Liberia's "Flag" Pays for Sanction Busrting
The report of the UN sanctions committee on Liberia will be made public this week. Sanctions were imposed on Liberia on May 7, 2001, due to Liberias involvement in the Sierra Leone civil war. UN is to review the existing sanctions to decide whether to extend them or impose new sanctions that will include timber, rubber and the shipping registry.
Some observers feel that the information contained in the committee's report is the last thing the Taylor government wanted. The 135-page report cites four payments that were made to non-governmental accounts two of the payments totaled about a million dollars. These payments, made last year, were used by the Taylor government to buy arms in violation of UN arms embargo against Liberia.
According to the five-member committee, "For as long as there is an arms embargo against Liberia, funds from the registry will need to be protected from bureau misuse."
It can be recalled that on August 13, 2001, this paper, quoting other sources, reported payments originating from the account of Bureau of Maritime Affairs at EcoBank to San Air General Trading at the Standard Chartered Bank in Sharjah, Dubai. The transactions were made based on instructions from the Commissioner of the Bureau of Maritime affairs, Benoni Urey, and carried out by LISCR.
Report reaching The Perspective, though not yet confirmed, speaks of payment of about $400,000 sent from the LISCR account at the Branch Banking & Trust in Washington, DC, to San Air Standard Chartered Bank of Dubai for arms.
According to the recent report by Global Witness and ITF, "Ship owners from all over the world have registered their vessels in Liberia rather than under their own national flag. 60% of the fleet on the Liberian register is owned by American, German, Greek, Japanese and Norwegian shipping companies. With around 1,557 vessels registered under its flag, Liberia, one of the poorest countries in the world, currently has the world's second largest maritime fleet in shipping tonnage (52 million gross tonnes). Notably absent from the nationality list of vessels on the Liberian register are any Liberian-owned ships...
"Faced with shipowners' increasing concerns about the register in the aftermath of the change in management contract, a price war with other registers has been launched. A new scale of fees was introduced for ships entering the register after 1 July 2000 and all initial registration fees are waived from then until the end of 2001...
"These fees are collected by the US company administering the register. By the year 2000, the Liberian registry was netting an average of some $15 - 20 million per year for Charles Taylor's government."
In addition, UN Secretary General Kofi Annan wrote in his report to the Security Council: "The Bureau of Maritime Affairs employs less than 100 Liberian staff and most of the registrys work is carried out in offices abroad. Therefore, little direct impact on the Liberian population is anticipated from possible restrictions on the Liberian ship register. Most of the staff of the Bureau are educated employees with specific technical qualifications and expertise. The majority of them would probably find other jobs or could emigrate to take up maritime-related work abroad."

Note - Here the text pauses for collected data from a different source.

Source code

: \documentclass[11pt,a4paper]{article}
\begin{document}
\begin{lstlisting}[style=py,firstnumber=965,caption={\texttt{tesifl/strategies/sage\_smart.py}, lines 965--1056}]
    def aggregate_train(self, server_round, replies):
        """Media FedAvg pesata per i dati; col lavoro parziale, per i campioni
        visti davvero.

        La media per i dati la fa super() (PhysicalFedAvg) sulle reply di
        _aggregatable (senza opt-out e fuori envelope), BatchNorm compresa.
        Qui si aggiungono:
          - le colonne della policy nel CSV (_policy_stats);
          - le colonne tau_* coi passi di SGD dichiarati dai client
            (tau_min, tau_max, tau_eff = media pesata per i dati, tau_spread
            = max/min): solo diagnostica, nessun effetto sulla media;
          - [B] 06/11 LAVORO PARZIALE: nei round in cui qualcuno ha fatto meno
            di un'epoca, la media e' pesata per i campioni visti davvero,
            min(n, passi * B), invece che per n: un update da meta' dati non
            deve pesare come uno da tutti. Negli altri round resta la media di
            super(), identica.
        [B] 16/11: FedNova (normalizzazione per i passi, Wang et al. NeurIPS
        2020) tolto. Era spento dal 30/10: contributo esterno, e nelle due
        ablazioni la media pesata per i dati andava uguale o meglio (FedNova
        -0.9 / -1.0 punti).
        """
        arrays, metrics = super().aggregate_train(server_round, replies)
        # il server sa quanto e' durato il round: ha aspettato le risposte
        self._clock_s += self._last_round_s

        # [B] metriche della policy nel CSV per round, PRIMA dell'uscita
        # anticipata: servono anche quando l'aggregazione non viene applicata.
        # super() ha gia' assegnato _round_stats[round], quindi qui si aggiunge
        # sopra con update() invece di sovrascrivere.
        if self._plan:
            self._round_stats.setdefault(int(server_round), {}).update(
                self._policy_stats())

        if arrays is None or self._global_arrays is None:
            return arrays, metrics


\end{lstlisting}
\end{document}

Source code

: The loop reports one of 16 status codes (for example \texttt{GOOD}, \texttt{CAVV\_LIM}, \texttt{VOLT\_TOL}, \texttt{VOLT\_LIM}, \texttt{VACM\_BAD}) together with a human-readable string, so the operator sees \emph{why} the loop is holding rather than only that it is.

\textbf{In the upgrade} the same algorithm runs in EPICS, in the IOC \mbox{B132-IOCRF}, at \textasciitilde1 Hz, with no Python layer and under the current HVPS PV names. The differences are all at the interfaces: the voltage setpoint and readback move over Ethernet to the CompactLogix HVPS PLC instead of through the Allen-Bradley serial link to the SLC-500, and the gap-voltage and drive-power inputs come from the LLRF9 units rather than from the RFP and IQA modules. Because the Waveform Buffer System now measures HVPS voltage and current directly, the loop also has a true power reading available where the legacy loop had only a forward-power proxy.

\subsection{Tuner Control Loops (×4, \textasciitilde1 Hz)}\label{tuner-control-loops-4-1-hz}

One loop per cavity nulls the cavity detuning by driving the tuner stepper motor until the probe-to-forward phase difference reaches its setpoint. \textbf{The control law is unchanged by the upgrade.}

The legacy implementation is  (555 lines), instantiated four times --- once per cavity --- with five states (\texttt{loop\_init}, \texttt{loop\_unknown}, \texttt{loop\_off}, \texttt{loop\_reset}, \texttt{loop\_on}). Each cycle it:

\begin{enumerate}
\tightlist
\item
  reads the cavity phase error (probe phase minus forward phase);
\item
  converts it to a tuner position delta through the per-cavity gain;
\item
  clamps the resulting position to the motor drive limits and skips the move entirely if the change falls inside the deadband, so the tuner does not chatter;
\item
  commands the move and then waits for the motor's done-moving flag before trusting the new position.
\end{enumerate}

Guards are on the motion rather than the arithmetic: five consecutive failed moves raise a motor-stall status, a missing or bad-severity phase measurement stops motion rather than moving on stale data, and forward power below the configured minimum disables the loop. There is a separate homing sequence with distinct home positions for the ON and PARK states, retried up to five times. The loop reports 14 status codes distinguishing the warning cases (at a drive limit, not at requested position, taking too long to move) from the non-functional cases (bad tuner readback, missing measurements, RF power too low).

Money from the Maritime also benefits Taylors "Inner Circle". On August 14, 1997, twelve days after Mr. Taylor was inaugurated president, he issued Executive Order #1 to the president of the International Trust Company (ITC), a U. S. based corporation that managed the Liberian shipping registry. Based on this order, the president of ITC was instructed to place 10% of the Maritime revenues into the personal account of Mr. Benoni Urey, Commissioner of the Bureau of Maritime Affairs. Confronted by this paper in 1998, Mr. Urey admitted to the existence of such account and said that there was nothing unusual about it.